Task prompt
Go through the entries below and pick out every line with "left".

---*---

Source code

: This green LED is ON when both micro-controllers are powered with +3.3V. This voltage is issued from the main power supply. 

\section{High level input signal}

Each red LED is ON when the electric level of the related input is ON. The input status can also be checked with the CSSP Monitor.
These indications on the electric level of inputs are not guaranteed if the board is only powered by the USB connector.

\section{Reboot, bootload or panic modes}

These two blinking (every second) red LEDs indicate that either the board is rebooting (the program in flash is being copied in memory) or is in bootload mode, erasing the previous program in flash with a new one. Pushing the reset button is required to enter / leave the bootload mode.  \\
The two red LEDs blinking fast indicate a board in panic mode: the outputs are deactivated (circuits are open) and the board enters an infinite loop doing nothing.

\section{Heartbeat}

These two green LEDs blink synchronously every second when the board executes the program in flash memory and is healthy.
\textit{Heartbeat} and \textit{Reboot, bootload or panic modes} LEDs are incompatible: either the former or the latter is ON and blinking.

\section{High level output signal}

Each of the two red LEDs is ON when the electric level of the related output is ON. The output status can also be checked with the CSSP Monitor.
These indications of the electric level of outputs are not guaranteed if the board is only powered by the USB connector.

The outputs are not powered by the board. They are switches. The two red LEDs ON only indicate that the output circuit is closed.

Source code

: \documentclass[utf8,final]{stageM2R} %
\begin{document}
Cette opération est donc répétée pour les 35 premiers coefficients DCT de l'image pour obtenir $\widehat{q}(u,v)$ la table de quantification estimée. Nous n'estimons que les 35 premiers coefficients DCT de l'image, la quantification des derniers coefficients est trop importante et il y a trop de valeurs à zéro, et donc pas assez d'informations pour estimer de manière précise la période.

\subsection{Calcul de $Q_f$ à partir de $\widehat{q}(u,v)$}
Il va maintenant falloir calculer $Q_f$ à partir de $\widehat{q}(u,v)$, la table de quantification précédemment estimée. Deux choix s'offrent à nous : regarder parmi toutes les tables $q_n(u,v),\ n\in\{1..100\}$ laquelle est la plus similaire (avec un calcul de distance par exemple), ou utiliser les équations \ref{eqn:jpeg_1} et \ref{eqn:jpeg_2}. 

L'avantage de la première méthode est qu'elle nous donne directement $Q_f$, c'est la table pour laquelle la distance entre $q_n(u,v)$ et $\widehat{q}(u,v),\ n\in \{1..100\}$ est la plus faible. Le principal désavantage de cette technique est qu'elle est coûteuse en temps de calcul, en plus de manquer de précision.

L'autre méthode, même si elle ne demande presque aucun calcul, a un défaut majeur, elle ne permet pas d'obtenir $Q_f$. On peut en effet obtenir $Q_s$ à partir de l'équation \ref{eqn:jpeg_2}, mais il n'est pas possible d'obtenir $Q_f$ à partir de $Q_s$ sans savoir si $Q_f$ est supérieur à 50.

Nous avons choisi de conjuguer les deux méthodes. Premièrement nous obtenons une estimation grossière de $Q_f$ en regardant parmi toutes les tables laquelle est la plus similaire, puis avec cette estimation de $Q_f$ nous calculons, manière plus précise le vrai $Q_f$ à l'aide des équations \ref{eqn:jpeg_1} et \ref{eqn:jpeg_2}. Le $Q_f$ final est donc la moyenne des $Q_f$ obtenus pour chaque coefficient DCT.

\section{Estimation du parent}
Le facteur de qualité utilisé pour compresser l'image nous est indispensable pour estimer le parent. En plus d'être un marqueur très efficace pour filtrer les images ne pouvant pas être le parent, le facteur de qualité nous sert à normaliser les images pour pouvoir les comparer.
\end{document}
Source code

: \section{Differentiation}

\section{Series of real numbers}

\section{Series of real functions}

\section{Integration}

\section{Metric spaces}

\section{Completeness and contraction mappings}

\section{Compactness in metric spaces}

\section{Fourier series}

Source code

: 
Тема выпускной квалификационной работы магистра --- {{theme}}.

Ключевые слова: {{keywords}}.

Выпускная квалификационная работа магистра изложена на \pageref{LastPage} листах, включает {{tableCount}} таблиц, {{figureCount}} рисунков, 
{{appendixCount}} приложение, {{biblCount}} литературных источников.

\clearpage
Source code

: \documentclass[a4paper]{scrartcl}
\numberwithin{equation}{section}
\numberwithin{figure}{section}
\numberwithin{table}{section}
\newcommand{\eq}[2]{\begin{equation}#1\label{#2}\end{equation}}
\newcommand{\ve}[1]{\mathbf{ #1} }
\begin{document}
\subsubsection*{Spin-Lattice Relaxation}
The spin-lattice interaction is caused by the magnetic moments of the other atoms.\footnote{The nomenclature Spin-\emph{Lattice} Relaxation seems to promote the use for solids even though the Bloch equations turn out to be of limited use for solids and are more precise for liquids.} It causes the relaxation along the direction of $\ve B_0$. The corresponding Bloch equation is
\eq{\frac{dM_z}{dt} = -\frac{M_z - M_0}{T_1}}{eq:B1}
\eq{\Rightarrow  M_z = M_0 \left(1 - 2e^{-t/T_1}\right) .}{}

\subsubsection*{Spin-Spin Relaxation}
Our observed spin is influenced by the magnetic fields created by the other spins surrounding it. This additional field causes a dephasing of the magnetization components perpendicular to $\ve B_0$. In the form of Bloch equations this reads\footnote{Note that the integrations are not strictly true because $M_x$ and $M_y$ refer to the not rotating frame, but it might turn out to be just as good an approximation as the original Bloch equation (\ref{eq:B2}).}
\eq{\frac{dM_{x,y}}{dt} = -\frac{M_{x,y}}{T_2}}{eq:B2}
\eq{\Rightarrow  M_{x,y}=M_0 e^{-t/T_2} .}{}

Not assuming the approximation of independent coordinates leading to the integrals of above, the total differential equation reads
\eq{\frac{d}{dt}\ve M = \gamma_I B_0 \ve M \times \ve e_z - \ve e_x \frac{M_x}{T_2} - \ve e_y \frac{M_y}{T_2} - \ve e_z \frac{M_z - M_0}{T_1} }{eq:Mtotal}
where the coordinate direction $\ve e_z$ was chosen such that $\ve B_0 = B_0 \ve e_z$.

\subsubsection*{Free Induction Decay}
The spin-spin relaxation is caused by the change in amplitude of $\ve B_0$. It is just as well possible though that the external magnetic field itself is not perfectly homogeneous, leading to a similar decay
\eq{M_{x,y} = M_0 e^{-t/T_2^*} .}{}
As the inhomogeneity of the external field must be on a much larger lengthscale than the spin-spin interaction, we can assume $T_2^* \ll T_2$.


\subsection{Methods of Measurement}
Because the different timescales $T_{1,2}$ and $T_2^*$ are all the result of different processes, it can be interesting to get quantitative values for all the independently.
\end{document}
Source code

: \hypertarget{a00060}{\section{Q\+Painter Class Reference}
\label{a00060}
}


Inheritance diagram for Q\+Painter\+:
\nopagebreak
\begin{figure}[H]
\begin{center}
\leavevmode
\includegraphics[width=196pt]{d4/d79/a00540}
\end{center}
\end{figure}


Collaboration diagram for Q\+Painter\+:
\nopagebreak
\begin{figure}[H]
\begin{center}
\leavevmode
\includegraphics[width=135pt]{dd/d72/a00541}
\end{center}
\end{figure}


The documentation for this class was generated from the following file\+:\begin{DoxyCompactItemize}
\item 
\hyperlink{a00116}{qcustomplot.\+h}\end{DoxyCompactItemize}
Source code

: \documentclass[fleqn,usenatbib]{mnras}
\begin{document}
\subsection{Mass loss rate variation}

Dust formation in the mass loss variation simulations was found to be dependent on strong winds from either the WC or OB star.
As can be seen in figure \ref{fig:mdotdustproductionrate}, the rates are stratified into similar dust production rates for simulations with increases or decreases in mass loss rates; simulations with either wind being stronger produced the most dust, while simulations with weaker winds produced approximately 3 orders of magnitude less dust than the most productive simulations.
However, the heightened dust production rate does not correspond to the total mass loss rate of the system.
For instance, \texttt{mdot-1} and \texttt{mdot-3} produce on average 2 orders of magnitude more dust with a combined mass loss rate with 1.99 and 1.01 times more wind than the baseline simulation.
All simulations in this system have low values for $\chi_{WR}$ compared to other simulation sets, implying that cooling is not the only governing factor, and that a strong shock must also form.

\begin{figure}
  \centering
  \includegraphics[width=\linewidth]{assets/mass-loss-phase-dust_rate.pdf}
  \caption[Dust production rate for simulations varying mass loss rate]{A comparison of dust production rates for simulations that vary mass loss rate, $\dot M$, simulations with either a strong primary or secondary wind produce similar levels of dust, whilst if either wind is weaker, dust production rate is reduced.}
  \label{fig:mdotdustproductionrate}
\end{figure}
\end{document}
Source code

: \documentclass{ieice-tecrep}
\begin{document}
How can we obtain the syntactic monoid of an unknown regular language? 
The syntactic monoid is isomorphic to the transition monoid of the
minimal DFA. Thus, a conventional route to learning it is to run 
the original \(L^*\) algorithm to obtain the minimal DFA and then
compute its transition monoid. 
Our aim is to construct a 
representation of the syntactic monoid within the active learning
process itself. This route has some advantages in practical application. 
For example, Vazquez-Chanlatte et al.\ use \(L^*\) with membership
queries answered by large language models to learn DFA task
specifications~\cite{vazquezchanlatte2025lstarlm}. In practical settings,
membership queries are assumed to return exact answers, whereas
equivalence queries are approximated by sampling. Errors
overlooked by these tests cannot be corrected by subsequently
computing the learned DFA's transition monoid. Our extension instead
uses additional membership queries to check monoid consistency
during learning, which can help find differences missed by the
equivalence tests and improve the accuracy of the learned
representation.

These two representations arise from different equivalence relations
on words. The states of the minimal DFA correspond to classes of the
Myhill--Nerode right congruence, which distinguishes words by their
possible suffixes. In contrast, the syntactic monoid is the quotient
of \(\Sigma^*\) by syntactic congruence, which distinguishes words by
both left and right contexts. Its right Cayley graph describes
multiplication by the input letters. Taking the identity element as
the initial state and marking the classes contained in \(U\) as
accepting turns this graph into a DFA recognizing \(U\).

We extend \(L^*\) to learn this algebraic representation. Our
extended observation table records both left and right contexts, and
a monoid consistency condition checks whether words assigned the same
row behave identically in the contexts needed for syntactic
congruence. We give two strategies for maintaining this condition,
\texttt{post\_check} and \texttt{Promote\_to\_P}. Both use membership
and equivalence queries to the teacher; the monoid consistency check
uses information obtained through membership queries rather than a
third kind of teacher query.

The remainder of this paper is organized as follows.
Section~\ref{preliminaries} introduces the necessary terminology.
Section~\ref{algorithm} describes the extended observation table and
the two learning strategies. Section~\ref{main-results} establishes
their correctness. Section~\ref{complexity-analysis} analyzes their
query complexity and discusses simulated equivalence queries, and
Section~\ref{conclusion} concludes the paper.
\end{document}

---*---

Answer box
\eq{\Rightarrow  M_z = M_0 \left(1 - 2e^{-t/T_1}\right) .}{}
both left and right contexts. Its right Cayley graph describes
extended observation table records both left and right contexts, and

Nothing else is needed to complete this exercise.